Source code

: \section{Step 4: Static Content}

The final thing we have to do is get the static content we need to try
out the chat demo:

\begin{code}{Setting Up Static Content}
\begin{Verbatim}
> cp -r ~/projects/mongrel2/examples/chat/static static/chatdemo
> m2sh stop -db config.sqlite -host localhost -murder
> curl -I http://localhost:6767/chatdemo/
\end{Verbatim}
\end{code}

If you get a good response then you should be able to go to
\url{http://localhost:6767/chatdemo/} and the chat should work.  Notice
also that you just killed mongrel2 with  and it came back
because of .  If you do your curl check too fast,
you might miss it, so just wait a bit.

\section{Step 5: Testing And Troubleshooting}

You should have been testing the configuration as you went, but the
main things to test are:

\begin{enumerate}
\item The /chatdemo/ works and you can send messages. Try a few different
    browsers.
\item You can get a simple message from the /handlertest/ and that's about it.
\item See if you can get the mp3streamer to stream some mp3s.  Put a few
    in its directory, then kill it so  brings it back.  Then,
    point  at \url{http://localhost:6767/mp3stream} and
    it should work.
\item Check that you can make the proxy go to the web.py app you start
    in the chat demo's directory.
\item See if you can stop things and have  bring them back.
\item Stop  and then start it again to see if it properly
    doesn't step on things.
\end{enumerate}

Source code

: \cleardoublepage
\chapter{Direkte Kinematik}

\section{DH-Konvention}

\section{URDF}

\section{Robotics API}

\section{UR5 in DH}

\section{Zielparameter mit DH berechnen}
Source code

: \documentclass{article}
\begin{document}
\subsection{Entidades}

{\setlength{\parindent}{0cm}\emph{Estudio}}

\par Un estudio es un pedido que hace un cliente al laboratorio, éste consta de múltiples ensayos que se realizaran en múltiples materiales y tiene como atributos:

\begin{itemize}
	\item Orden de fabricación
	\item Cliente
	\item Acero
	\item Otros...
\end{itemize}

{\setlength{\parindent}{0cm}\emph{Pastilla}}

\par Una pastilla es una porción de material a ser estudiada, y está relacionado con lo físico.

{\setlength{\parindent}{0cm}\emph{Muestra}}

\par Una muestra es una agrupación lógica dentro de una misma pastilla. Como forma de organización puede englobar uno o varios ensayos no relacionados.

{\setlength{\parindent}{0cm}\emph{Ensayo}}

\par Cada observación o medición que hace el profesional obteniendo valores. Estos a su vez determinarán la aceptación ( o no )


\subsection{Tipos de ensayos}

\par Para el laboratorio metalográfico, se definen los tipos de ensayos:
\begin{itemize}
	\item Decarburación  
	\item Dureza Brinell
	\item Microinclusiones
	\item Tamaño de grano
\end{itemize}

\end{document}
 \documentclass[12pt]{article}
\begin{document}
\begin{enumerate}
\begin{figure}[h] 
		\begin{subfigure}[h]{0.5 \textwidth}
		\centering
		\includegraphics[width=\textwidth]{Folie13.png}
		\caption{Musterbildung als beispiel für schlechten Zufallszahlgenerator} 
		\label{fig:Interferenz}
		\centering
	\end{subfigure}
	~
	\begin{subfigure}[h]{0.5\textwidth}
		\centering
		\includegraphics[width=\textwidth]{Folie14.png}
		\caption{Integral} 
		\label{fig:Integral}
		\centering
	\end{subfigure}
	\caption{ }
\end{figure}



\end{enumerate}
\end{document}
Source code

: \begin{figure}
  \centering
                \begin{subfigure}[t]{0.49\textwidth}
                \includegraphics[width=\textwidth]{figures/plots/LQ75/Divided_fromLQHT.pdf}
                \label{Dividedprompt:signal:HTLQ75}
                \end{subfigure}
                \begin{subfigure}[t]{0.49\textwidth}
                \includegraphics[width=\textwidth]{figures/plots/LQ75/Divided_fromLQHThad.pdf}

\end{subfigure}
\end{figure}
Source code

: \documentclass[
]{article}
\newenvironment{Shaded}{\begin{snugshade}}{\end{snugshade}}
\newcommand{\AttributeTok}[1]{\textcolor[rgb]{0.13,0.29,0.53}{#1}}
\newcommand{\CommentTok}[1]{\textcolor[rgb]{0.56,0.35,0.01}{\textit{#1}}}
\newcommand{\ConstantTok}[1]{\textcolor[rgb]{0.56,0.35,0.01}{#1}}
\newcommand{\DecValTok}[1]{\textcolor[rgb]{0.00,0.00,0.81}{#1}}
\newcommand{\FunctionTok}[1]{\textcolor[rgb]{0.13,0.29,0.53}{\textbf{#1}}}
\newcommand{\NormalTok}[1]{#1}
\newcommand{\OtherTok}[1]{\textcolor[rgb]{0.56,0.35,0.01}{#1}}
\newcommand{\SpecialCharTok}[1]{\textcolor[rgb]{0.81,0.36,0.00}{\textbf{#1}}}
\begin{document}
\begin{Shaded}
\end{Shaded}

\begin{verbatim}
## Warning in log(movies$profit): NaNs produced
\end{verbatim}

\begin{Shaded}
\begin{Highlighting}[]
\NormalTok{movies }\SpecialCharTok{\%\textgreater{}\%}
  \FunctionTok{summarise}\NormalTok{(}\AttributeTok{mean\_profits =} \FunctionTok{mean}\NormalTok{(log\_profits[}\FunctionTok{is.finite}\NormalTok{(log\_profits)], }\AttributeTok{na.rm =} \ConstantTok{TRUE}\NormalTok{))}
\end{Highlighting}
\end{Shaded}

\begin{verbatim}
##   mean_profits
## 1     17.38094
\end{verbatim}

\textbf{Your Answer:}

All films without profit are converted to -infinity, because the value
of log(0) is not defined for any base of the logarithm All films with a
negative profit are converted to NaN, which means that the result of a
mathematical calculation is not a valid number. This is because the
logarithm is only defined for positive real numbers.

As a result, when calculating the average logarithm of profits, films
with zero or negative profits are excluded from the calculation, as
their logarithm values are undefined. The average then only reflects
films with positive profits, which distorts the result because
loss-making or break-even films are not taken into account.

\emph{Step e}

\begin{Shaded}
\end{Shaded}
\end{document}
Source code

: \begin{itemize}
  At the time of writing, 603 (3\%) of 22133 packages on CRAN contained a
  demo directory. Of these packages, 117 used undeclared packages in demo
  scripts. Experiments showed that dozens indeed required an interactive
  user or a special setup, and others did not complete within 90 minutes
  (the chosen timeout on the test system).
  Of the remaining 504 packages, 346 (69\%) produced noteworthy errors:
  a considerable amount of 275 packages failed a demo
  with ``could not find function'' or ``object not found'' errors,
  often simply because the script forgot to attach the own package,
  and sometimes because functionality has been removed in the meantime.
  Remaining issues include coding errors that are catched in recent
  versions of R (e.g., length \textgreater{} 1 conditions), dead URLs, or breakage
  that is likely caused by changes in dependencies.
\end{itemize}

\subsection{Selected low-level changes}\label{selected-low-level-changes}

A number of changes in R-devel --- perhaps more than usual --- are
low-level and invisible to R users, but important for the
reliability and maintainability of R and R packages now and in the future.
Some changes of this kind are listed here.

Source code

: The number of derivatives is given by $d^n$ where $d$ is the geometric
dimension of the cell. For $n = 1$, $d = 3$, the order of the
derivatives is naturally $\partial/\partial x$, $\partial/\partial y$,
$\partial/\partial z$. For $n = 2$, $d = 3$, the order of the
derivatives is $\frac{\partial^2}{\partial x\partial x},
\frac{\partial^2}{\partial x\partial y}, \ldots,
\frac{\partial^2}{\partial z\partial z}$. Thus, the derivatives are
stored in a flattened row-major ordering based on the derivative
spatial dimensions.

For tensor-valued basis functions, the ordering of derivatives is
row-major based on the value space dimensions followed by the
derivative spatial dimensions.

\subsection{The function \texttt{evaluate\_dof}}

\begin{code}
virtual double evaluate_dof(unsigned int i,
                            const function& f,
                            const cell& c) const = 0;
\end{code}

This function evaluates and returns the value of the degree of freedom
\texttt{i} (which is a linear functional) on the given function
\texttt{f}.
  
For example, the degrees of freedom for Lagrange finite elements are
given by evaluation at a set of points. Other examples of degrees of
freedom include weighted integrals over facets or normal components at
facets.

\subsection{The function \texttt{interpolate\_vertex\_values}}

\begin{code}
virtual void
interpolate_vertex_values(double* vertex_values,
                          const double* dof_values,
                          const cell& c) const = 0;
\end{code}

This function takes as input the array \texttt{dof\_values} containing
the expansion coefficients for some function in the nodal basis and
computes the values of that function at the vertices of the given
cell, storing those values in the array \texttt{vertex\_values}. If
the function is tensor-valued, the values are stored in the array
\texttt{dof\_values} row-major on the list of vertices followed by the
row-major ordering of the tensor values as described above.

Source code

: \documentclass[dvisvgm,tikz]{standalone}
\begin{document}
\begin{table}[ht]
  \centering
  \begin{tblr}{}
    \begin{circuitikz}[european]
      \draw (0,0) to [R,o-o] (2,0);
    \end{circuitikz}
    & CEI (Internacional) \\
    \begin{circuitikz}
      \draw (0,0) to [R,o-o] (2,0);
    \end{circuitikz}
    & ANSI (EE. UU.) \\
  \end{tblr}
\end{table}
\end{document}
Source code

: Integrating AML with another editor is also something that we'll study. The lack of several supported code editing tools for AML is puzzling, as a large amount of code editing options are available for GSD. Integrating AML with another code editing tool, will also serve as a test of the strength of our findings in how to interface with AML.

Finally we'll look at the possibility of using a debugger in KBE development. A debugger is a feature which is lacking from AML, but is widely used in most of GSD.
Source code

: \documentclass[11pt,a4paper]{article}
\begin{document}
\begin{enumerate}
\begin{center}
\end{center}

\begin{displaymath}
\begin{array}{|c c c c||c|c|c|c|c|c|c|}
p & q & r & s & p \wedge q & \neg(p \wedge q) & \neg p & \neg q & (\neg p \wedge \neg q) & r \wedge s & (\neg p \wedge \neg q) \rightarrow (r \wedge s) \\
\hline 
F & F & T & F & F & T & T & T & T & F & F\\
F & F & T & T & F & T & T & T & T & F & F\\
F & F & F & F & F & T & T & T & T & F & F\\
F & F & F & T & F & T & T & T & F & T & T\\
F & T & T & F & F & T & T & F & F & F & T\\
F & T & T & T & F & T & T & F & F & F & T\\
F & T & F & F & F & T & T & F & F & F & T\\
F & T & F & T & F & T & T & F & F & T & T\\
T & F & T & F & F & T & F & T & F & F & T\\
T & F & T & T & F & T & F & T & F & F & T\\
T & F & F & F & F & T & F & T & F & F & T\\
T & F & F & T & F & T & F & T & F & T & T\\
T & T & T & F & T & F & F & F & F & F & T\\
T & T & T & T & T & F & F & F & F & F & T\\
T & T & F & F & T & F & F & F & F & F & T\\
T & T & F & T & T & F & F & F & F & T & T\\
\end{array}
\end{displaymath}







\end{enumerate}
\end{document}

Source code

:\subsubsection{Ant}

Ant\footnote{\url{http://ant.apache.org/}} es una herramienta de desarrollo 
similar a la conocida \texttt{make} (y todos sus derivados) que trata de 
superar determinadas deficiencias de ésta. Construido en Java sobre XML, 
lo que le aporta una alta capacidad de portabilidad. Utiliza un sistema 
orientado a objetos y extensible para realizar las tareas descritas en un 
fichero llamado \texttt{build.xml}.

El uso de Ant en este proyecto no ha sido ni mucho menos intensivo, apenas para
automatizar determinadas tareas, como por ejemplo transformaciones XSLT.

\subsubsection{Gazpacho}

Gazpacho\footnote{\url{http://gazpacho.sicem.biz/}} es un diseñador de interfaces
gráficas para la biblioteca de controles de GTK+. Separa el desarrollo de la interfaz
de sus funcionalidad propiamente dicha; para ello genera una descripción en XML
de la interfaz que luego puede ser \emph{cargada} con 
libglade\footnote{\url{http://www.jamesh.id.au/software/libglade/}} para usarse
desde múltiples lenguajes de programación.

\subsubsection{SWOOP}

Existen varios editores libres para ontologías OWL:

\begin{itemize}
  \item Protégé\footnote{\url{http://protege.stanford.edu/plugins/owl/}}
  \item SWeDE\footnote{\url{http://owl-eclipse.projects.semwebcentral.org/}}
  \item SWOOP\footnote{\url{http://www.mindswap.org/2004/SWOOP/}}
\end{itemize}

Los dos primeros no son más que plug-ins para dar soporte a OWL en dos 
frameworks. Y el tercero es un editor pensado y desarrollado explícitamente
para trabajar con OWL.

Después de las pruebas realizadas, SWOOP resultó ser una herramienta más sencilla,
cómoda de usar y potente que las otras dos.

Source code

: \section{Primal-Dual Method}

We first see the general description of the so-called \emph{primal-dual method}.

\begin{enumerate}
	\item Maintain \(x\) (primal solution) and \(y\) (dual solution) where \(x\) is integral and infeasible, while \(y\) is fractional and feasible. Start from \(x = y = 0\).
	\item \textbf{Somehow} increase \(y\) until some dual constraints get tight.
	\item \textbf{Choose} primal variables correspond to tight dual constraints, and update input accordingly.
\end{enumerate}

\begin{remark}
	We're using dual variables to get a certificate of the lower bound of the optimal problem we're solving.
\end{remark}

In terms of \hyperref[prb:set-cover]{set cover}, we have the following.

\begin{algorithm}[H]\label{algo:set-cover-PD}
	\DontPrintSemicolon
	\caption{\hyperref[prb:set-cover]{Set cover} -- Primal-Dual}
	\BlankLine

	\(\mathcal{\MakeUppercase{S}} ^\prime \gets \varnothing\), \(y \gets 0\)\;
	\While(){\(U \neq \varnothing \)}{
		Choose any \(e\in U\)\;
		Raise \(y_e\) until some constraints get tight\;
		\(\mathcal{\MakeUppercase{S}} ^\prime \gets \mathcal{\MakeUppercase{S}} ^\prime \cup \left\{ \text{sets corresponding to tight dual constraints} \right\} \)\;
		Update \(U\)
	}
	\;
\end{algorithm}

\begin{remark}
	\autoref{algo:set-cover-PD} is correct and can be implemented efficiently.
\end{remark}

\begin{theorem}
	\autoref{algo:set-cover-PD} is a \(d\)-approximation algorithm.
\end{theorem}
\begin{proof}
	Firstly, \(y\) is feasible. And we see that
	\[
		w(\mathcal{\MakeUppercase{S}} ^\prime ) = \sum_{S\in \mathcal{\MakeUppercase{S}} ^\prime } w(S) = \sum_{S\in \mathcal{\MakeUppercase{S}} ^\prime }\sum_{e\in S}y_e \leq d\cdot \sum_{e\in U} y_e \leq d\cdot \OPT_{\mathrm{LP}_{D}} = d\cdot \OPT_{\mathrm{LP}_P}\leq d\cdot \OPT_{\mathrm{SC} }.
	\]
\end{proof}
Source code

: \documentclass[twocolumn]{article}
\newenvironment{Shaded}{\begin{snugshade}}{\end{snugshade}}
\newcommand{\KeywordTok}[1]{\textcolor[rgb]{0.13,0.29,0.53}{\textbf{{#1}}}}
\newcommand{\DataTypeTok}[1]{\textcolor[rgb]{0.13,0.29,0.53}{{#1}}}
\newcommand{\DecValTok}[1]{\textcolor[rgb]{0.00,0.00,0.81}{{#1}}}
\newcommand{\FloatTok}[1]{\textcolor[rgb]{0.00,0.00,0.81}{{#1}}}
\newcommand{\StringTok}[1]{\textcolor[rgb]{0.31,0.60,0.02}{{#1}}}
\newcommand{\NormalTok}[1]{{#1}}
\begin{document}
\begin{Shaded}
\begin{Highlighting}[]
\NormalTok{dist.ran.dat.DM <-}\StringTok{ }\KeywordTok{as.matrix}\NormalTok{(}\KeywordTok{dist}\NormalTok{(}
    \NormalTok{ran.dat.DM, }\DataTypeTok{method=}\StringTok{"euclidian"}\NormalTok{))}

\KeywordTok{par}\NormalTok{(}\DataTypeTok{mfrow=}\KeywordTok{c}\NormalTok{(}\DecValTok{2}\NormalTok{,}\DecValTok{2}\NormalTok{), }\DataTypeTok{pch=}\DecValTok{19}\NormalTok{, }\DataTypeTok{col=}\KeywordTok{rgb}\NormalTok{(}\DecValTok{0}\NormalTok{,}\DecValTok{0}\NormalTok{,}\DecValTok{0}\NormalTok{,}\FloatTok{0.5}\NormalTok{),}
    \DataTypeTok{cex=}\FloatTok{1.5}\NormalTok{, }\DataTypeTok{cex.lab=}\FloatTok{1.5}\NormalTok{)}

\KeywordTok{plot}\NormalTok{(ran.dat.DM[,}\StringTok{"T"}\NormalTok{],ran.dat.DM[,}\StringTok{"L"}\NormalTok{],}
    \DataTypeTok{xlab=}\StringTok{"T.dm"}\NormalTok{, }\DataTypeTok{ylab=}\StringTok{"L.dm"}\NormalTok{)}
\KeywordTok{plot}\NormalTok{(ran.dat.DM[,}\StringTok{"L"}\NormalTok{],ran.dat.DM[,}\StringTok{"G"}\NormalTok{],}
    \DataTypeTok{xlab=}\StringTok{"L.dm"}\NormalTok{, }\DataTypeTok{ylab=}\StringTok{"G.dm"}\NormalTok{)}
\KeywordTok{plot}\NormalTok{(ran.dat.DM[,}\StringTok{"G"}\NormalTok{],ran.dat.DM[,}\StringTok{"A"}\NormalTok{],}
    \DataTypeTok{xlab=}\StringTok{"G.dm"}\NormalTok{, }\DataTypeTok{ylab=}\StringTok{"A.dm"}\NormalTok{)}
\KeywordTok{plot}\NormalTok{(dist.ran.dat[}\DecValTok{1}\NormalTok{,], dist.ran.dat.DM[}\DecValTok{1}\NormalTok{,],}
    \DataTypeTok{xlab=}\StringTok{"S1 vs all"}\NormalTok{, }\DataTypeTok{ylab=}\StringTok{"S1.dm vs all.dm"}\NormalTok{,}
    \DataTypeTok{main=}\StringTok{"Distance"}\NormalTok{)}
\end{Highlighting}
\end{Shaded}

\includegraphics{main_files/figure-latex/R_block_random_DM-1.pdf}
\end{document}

+---+

ASSIGNMENT:
Search each line of the listing for the word "xlab", then state how many lines contain it and nothing else.

SOLUTION TO THE EXERCISE:
4